Politik zur Senkung des Energieverbrauchs in Deutschland verfehlt Ziele, wie Untersuchungen zeigen

Politik zur Senkung des Energieverbrauchs in Deutschland verfehlt Ziele, wie Untersuchungen zeigen
Politik zur Senkung des Energieverbrauchs in Deutschland verfehlt Ziele, wie Untersuchungen zeigen
Anonim

Neue Forschungsergebnisse haben gezeigt, dass Maßnahmen zur Reduzierung des Energieverbrauchs in Haush alten ihre Ziele verfehlen. Die deutschen Vorschriften von 2002 sollten bis 2050 eine 80-prozentige Reduzierung des Energieverbrauchs zum Heizen von Wohngebäuden bewirken. Laut der Studie könnten die Raten bis 2050 derzeit um weniger als 25 % gesenkt werden.

Der Artikel „Why German homeowners are reluctant to Retrofit“von Ray Galvin, veröffentlicht in Building Research and Information, zeigt, warum die deutsche Politik nicht die erwarteten Einsparungen beim Energieverbrauch der Hausheizung erreicht.Er erörtert die Auswirkungen auf die nationale Energiesparpolitik und die Wirtschaftlichkeit thermischer Nachrüstungsprogramme.

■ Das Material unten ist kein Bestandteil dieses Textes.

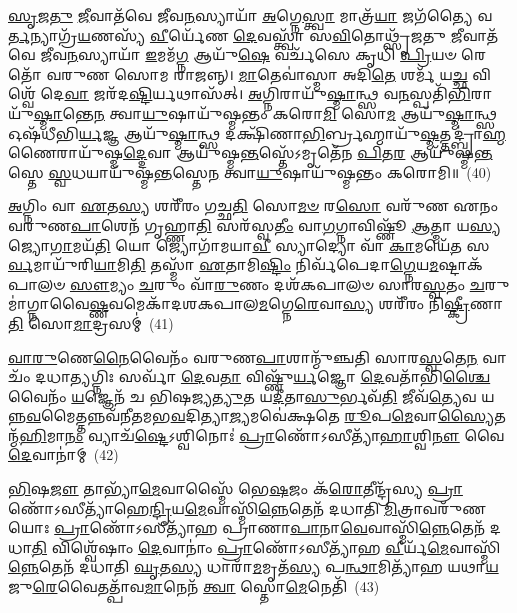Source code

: \-\ul{𑌸𑍃}\-\-\ul{𑌜}\-\-\ul{𑌤𑍁} \ul{𑌜𑍀}\-𑌵𑌾𑌤᳴𑌵𑍇 𑌜𑍀𑌵\-\ul{𑌨}\-𑌸𑍍𑌯𑌾𑌯𑌾᳴ \ul{𑌅}\-𑌗𑍍𑌨𑍇\-\ul{𑌸𑍍𑌤𑍍𑌵𑌾} 𑌮𑌾𑌤𑍍𑌰᳴\-\ul{𑌯𑌾} 𑌜𑌗᳴𑌤𑍍𑌯𑍈 𑌵\-\ul{𑌰𑍍𑌤}\-𑌨𑍍𑌯𑌾𑌗𑍍𑌰᳴\-\ul{𑌯}\-𑌣𑌸𑍍𑌯᳴ \ul{𑌵𑍀}\-𑌰𑍍𑌯𑍇᳴𑌣 \ul{𑌦𑍇}\-𑌵𑌸𑍍𑌤𑍍𑌵𑌾᳴ 𑌸\-\ul{𑌵𑌿}\-𑌤𑍋𑌥𑍍𑌸𑍃᳴𑌜𑌤𑍁 \ul{𑌜𑍀}\-𑌵𑌾𑌤᳴𑌵𑍇 𑌜𑍀𑌵\-\ul{𑌨}\-𑌸𑍍𑌯𑌾𑌯𑌾᳴ \ul{𑌇}\-𑌮𑌮᳴\-\ul{𑌗𑍍𑌨} 𑌆𑌯𑍁᳴\-\ul{𑌷𑍇} 𑌵𑌰𑍍𑌚᳴𑌸𑍇 𑌕𑍃𑌧𑌿 \ul{𑌪𑍍𑌰𑌿}\-𑌯𑍞 𑌰𑍇𑌤𑍋᳴ 𑌵𑌰𑍁𑌣 𑌸𑍋𑌮 𑌰𑌾𑌜𑌨𑍍𑌨𑍍। \ul{𑌮𑌾}\-𑌤𑍇𑌵𑌾॑𑌸𑍍𑌮𑌾 𑌅𑌦𑌿\-\ul{𑌤𑍇} 𑌶𑌰𑍍𑌮᳴ 𑌯\-\ul{𑌚𑍍𑌛} 𑌵𑌿𑌶𑍍𑌵𑍇᳴ 𑌦𑍇\-\ul{𑌵𑌾} 𑌜𑌰᳴𑌦\-\ul{𑌷𑍍𑌟𑌿}\-𑌰𑍍𑌯𑌥𑌾𑌸᳴𑌤𑍍। \ul{𑌅}\-𑌗𑍍𑌨𑌿𑌰𑌾𑌯𑍁᳴\-\ul{𑌷𑍍𑌮𑌾}\-𑌨𑍍𑌥𑍍𑌸 𑌵\-\ul{𑌨}\-𑌸𑍍𑌪𑌤𑌿᳴\-\ul{𑌭𑌿}\-𑌰𑌾𑌯𑍁᳴\-\ul{𑌷𑍍𑌮𑌾}\-𑌨𑍍𑌤𑍇\-\ul{𑌨} 𑌤𑍍𑌵𑌾\-\ul{𑌯𑍁}\-𑌷𑌾𑌯𑍁᳴𑌷𑍍𑌮𑌨𑍍𑌤𑌂 𑌕𑌰𑍋\-\ul{𑌮𑌿} 𑌸𑍋\-\ul{𑌮} 𑌆𑌯𑍁᳴\-\ul{𑌷𑍍𑌮𑌾}\-𑌨𑍍𑌥𑍍𑌸 𑌓𑌷᳴𑌧𑍀𑌭𑌿\-\ul{𑌰𑍍𑌯}\-𑌜𑍍𑌞 𑌆𑌯𑍁᳴\-\ul{𑌷𑍍𑌮𑌾}\-𑌨𑍍𑌥𑍍𑌸 𑌦𑌕𑍍𑌷𑌿᳴𑌣𑌾\-\ul{𑌭𑌿}\-𑌰𑍍𑌬𑍍𑌰𑌹𑍍𑌮𑌾𑌯𑍁᳴\-\ul{𑌷𑍍𑌮}\-𑌤𑍍𑌤𑌦𑍍𑌬𑍍𑌰𑌾॑\-\ul{𑌹𑍍𑌮}\-𑌣𑍈𑌰𑌾𑌯𑍁᳴𑌷𑍍𑌮\-\ul{𑌦𑍍𑌦𑍇}\-𑌵𑌾 𑌆𑌯𑍁᳴𑌷𑍍𑌮\-\ul{𑌨𑍍𑌤}\-𑌸𑍍𑌤𑍇᳴\-𑌽𑌮𑍃𑌤𑍇᳴𑌨 \ul{𑌪𑌿}\-𑌤\-\ul{𑌰} 𑌆𑌯𑍁᳴𑌷𑍍𑌮\-\ul{𑌨𑍍𑌤}\-𑌸𑍍𑌤𑍇 \ul{𑌸𑍍𑌵}\-𑌧𑌯𑌾𑌯𑍁᳴𑌷𑍍𑌮\-\ul{𑌨𑍍𑌤}\-𑌸𑍍𑌤𑍇\-\ul{𑌨} 𑌤𑍍𑌵𑌾\-\ul{𑌯𑍁}\-𑌷𑌾𑌯𑍁᳴𑌷𑍍𑌮𑌨𑍍𑌤𑌂 𑌕𑌰𑍋𑌮𑌿॥~(40)

{\anuvakamend[{𑌵𑌿𑌶𑍍𑌵𑍇᳴𑌷𑌾𑌂 \ul{𑌦𑍇}\-𑌵𑌾𑌨𑌾𑌂॑ \ul{𑌪𑍍𑌰𑌾}\-𑌣𑍋᳴\-𑌽𑌸𑌿 \ul{𑌤𑍍𑌰𑌿}\-𑌷𑍍𑌟𑍁𑌭𑍋᳴ 𑌵\-\ul{𑌰𑍍𑌤}\-𑌨𑍍𑌯𑌾 \ul{𑌶𑍁}\-𑌕𑍍𑌰𑌸𑍍𑌯᳴ \ul{𑌵𑍀}\-𑌰𑍍𑌯𑍇᳴𑌣 \ul{𑌦𑍇}\-𑌵𑌸𑍍𑌤𑍍𑌵𑌾᳴ 𑌸\-\ul{𑌵𑌿}\-𑌤𑍋𑌥𑍍𑌸𑍋\-\ul{𑌮} 𑌆𑌯𑍁᳴\-\ul{𑌷𑍍𑌮𑌾}\-𑌨𑍍𑌪𑌞𑍍𑌚᳴𑌵𑌿𑍞𑌶𑌤𑌿𑌶𑍍𑌚}]}%

\-\ul{𑌅}\-𑌗𑍍𑌨𑌿𑌂 𑌵𑌾 \ul{𑌏}\-𑌤\-\ul{𑌸𑍍𑌯} 𑌶𑌰𑍀᳴𑌰𑌂 𑌗𑌚𑍍𑌛\-\ul{𑌤𑌿} 𑌸𑍋\-\ul{𑌮}\-\-\ul{𑍞} 𑌰\-\ul{𑌸𑍋} 𑌵𑌰𑍁᳴𑌣 𑌏𑌨𑌂 𑌵𑌰𑍁𑌣\-\ul{𑌪𑌾}\-𑌶𑍇𑌨᳴ 𑌗𑍃𑌹𑍍𑌣𑌾\-\ul{𑌤𑌿} 𑌸𑌰᳴𑌸𑍍𑌵\-\ul{𑌤𑍀𑌂} 𑌵𑌾\-\ul{𑌗}\-𑌗𑍍𑌨𑌾𑌵𑌿𑌷𑍍𑌣𑍂᳴ \ul{𑌆}\-𑌤𑍍𑌮𑌾 𑌯\-\ul{𑌸𑍍𑌯} 𑌜𑍍𑌯𑍋\-\ul{𑌗𑌾}\-𑌮𑌯᳴\-\ul{𑌤𑌿} 𑌯𑍋 𑌜𑍍𑌯𑍋𑌗𑌾᳴𑌮𑌯𑌾\-\ul{𑌵𑍀} 𑌸𑍍𑌯𑌾𑌦𑍍𑌯𑍋 𑌵𑌾᳴ \ul{𑌕𑌾}\-𑌮𑌯𑍇᳴\-\ul{𑌤} 𑌸\-\ul{𑌰𑍍𑌵}\-𑌮𑌾𑌯𑍁᳴𑌰𑌿\-\ul{𑌯𑌾}\-𑌮𑌿\-\ul{𑌤𑌿} 𑌤𑌸𑍍𑌮𑌾᳴ \ul{𑌏}\-𑌤𑌾𑌮𑌿\-\ul{𑌷𑍍𑌟𑌿𑌂} 𑌨𑌿𑌰𑍍𑌵᳴𑌪𑍇𑌦𑌾\-\ul{𑌗𑍍𑌨𑍇}\-𑌯\-\ul{𑌮}\-𑌷𑍍𑌟𑌾𑌕᳴𑌪𑌾𑌲𑍞 \ul{𑌸𑍗}\-𑌮𑍍𑌯𑌂 \ul{𑌚}\-𑌰𑍁𑌂 𑌵𑌾᳴\-\ul{𑌰𑍁}\-𑌣𑌂 𑌦𑌶᳴\-𑌕𑌪𑌾𑌲𑍞 𑌸𑌾𑌰\-\ul{𑌸𑍍𑌵}\-𑌤𑌂 \ul{𑌚}\-𑌰𑍁𑌮𑌾॑𑌗𑍍𑌨𑌾𑌵𑍈\-\ul{𑌷𑍍𑌣}\-𑌵𑌮𑍇𑌕𑌾᳴\-𑌦𑌶\-𑌕𑌪𑌾𑌲\-\ul{𑌮}\-𑌗𑍍𑌨𑍇\-\ul{𑌰𑍇}\-𑌵𑌾\-\ul{𑌸𑍍𑌯} 𑌶𑌰𑍀᳴𑌰𑌂 𑌨𑌿\-\ul{𑌷𑍍𑌕𑍍𑌰𑍀}\-𑌣𑌾\-\ul{𑌤𑌿} 𑌸𑍋\-\ul{𑌮𑌾}\-𑌦𑍍𑌰𑌸𑌮𑍍॑~(41)

\-\ul{𑌵𑌾}\-\-\ul{𑌰𑍁}\-𑌣𑍇\-\ul{𑌨𑍈}\-𑌵𑍈𑌨𑌂᳴ 𑌵𑌰𑍁𑌣\-\ul{𑌪𑌾}\-𑌶𑌾𑌨𑍍𑌮𑍁᳴𑌞𑍍𑌚𑌤𑌿 𑌸𑌾𑌰\-\ul{𑌸𑍍𑌵}\-𑌤𑍇\-\ul{𑌨} 𑌵𑌾𑌚𑌂᳴ 𑌦𑌧𑌾\-\ul{𑌤𑍍𑌯}\-𑌗𑍍𑌨𑌿𑌃 𑌸𑌰𑍍𑌵𑌾᳴ \ul{𑌦𑍇}\-𑌵\-\ul{𑌤𑌾} 𑌵𑌿𑌷𑍍𑌣𑍁᳴\-\ul{𑌰𑍍𑌯}\-𑌜𑍍𑌞𑍋 \ul{𑌦𑍇}\-𑌵𑌤𑌾᳴𑌭𑌿\-\ul{𑌶𑍍𑌚𑍈}\-𑌵𑍈𑌨𑌂᳴ \ul{𑌯}\-𑌜𑍍𑌞𑍇𑌨᳴ 𑌚 𑌭𑌿𑌷𑌜𑍍𑌯\-\ul{𑌤𑍍𑌯𑍁}\-𑌤 𑌯\-\ul{𑌦𑍀}\-𑌤𑌾\-\ul{𑌸𑍁}\-𑌰𑍍𑌭𑌵᳴\-\ul{𑌤𑌿} 𑌜𑍀𑌵᳴\-\ul{𑌤𑍍𑌯𑍇}\-𑌵 𑌯𑌨𑍍𑌨\-\ul{𑌵}\-𑌮𑍈𑌤𑍍𑌤𑌨𑍍𑌨𑌵᳴𑌨𑍀𑌤𑌮𑌭\-\ul{𑌵}\-𑌦𑌿𑌤𑍍𑌯𑌾\-\ul{𑌜𑍍𑌯}\-𑌮𑌵𑍇॑𑌕𑍍𑌷𑌤𑍇 \ul{𑌰𑍂}\-𑌪\-\ul{𑌮𑍇}\-𑌵𑌾\-\ul{𑌸𑍍𑌯𑍈}\-𑌤𑌨𑍍𑌮᳴\-\ul{𑌹𑌿}\-𑌮𑌾\-\ul{𑌨𑌂} 𑌵𑍍𑌯𑌾𑌚᳴\-\ul{𑌷𑍍𑌟𑍇}\-\-𑌽𑌶𑍍𑌵𑌿𑌨𑍋𑌃॑ \ul{𑌪𑍍𑌰𑌾}\-𑌣𑍋᳴\-𑌽𑌸𑍀𑌤𑍍𑌯𑌾᳴\-\ul{𑌹𑌾}\-𑌶𑍍𑌵𑌿\-\ul{𑌨𑍗} 𑌵𑍈 \ul{𑌦𑍇}\-𑌵𑌾𑌨𑌾॑𑌮𑍍~(42)

\-\ul{𑌭𑌿}\-𑌷\-\ul{𑌜𑍗} 𑌤𑌾𑌭𑍍𑌯𑌾᳴\-\ul{𑌮𑍇}\-𑌵𑌾𑌸𑍍𑌮𑍈᳴ 𑌭𑍇\-\ul{𑌷}\-𑌜𑌂 𑌕᳴\-\ul{𑌰𑍋}\-𑌤𑍀𑌨𑍍𑌦𑍍𑌰᳴𑌸𑍍𑌯 \ul{𑌪𑍍𑌰𑌾}\-𑌣𑍋᳴\-𑌽𑌸𑍀𑌤𑍍𑌯𑌾᳴𑌹𑍇\-\ul{𑌨𑍍𑌦𑍍𑌰𑌿}\-𑌯\-\ul{𑌮𑍇}\-𑌵𑌾𑌸𑍍𑌮𑌿᳴\-\ul{𑌨𑍍𑌨𑍇}\-𑌤𑍇𑌨᳴ 𑌦𑌧𑌾𑌤𑌿 \ul{𑌮𑌿}\-𑌤𑍍𑌰𑌾𑌵𑌰𑍁᳴𑌣𑌯𑍋𑌃 \ul{𑌪𑍍𑌰𑌾}\-𑌣𑍋᳴\-𑌽𑌸𑍀𑌤𑍍𑌯𑌾᳴𑌹 𑌪𑍍𑌰𑌾𑌣𑌾\-\ul{𑌪𑌾}\-𑌨𑌾\-\ul{𑌵𑍇}\-𑌵𑌾𑌸𑍍𑌮𑌿᳴\-\ul{𑌨𑍍𑌨𑍇}\-𑌤𑍇𑌨᳴ 𑌦𑌧𑌾\-\ul{𑌤𑌿} 𑌵𑌿𑌶𑍍𑌵𑍇᳴𑌷𑌾𑌂 \ul{𑌦𑍇}\-𑌵𑌾𑌨𑌾𑌂॑ \ul{𑌪𑍍𑌰𑌾}\-𑌣𑍋᳴\-𑌽𑌸𑍀𑌤𑍍𑌯𑌾᳴𑌹 \ul{𑌵𑍀}\-𑌰𑍍𑌯᳴\-\ul{𑌮𑍇}\-𑌵𑌾𑌸𑍍𑌮𑌿᳴\-\ul{𑌨𑍍𑌨𑍇}\-𑌤𑍇𑌨᳴ 𑌦𑌧𑌾𑌤𑌿 \ul{𑌘𑍃}\-𑌤\-\ul{𑌸𑍍𑌯} 𑌧𑌾𑌰𑌾᳴\-\ul{𑌮}\-𑌮𑍃𑌤᳴\-\ul{𑌸𑍍𑌯} 𑌪\-\ul{𑌨𑍍𑌥𑌾}\-𑌮𑌿𑌤𑍍𑌯𑌾᳴𑌹 𑌯𑌥𑌾\-\ul{𑌯}\-𑌜𑍁\-\ul{𑌰𑍇}\-𑌵𑍈𑌤𑌤𑍍𑌪𑌾᳴𑌵\-\ul{𑌮𑌾}\-𑌨𑍇𑌨᳴ \ul{𑌤𑍍𑌵𑌾} 𑌸𑍍𑌤𑍋\-\ul{𑌮𑍇}\-𑌨𑍇𑌤𑌿᳴~(43)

Richtlinien und Initiativen können manchmal schief gehen, weil es an Beweisen, unzureichendem technischen Wissen oder fehlenden geeigneten Umsetzungsstrategien mangelt.

Nachrüstung ist das Hinzufügen neuer Technologien oder Funktionen zu älteren Systemen. Deutschland wird häufig als führend auf dem Weg zum Ziel einer kohlenstoffarmen Gesellschaft angesehen und hat ein langjähriges Programm zur energetischen Sanierung von Häusern umgesetzt.

Autor Dr. Ray Galvin kommentierte: "Für viele Hausbesitzer sind die geforderten Standards zu hoch, zu unflexibel und zu teuer zu erreichen." Er fügte hinzu: "Wenn die einzig zulässige Wahl 16 cm Außenwanddämmung oder gar keine Dämmung ist, tun viele Menschen einfach nichts."

Die fünfjährige britisch-deutsche Studie ergab, dass die Politik auf fragwürdiger Ökonomie und einem Versäumnis beruht, die Grenzen alter Gebäude zu erkennen.Es wurden falsche politische Annahmen über den aktuellen Energieverbrauch in alten Häusern getroffen. Eine weitere Fehlkalkulation wurde bei den prognostizierten Energieeinsparungen durch die Nachrüstung von Häusern gemacht.

"Anstatt Schätzungen auf den tatsächlichen, gemessenen Verbrauch dieser Häuser zu stützen", sagt Galvin, "gehen die Richtlinien und Vorschriften davon aus, dass sie die volle Menge verbrauchen, die erforderlich wäre, um jeden Raum im Haus warm und großzügig zu h alten ganzjährig belüftet. Der tatsächliche Verbrauch dieser Häuser liegt im Durchschnitt um etwa 40 % unter diesem Wert, sodass das Einsparpotenzial weitaus geringer ist als erwartet."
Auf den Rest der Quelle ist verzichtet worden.